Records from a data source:

......

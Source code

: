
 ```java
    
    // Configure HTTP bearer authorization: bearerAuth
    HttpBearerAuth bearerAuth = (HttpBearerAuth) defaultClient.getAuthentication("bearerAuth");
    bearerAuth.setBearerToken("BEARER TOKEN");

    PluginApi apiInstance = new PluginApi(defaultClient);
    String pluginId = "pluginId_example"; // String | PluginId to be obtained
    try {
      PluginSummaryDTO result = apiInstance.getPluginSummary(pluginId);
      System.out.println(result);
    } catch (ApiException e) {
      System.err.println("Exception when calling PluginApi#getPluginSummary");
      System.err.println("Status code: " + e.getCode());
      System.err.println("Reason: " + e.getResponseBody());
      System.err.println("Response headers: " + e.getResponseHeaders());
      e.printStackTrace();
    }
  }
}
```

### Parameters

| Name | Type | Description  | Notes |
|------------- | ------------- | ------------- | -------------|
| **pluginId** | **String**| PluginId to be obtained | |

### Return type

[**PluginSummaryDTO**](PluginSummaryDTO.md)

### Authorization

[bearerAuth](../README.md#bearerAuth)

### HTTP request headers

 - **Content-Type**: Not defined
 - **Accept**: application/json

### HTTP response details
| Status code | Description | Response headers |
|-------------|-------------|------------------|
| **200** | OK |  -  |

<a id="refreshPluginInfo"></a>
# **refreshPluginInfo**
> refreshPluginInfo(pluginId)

......

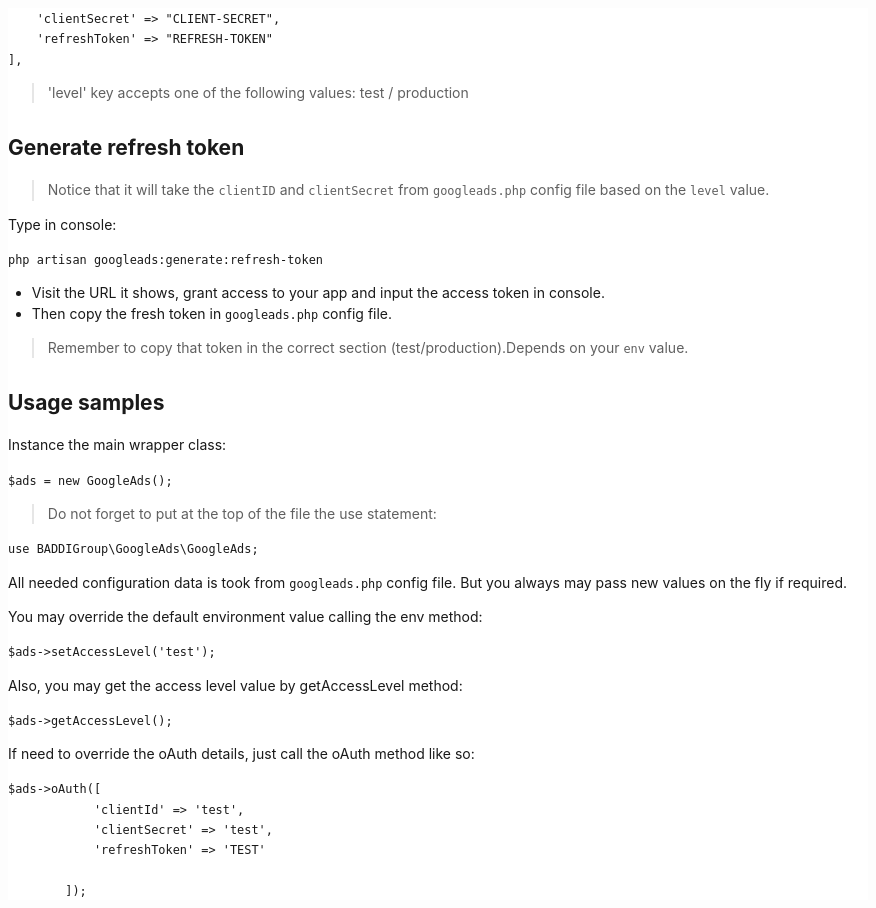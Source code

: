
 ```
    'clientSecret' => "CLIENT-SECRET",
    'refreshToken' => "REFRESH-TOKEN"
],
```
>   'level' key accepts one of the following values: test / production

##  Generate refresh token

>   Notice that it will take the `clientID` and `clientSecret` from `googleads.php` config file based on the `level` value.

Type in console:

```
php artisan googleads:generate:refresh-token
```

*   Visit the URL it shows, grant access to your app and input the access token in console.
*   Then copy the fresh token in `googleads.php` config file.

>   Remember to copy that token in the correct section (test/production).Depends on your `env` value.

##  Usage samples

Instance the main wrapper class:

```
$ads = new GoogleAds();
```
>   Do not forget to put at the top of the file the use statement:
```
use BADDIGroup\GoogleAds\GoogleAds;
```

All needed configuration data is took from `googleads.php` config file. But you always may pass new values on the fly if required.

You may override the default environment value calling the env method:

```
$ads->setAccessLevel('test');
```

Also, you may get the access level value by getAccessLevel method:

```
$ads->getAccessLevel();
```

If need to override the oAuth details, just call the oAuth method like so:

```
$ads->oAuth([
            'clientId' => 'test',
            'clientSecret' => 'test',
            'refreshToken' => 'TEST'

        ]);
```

......

§ Task brief: Go through the records above, find every line with the word "method", and list those lines.

§ Task output:
You may override the default environment value calling the env method:
Also, you may get the access level value by getAccessLevel method:
If need to override the oAuth details, just call the oAuth method like so:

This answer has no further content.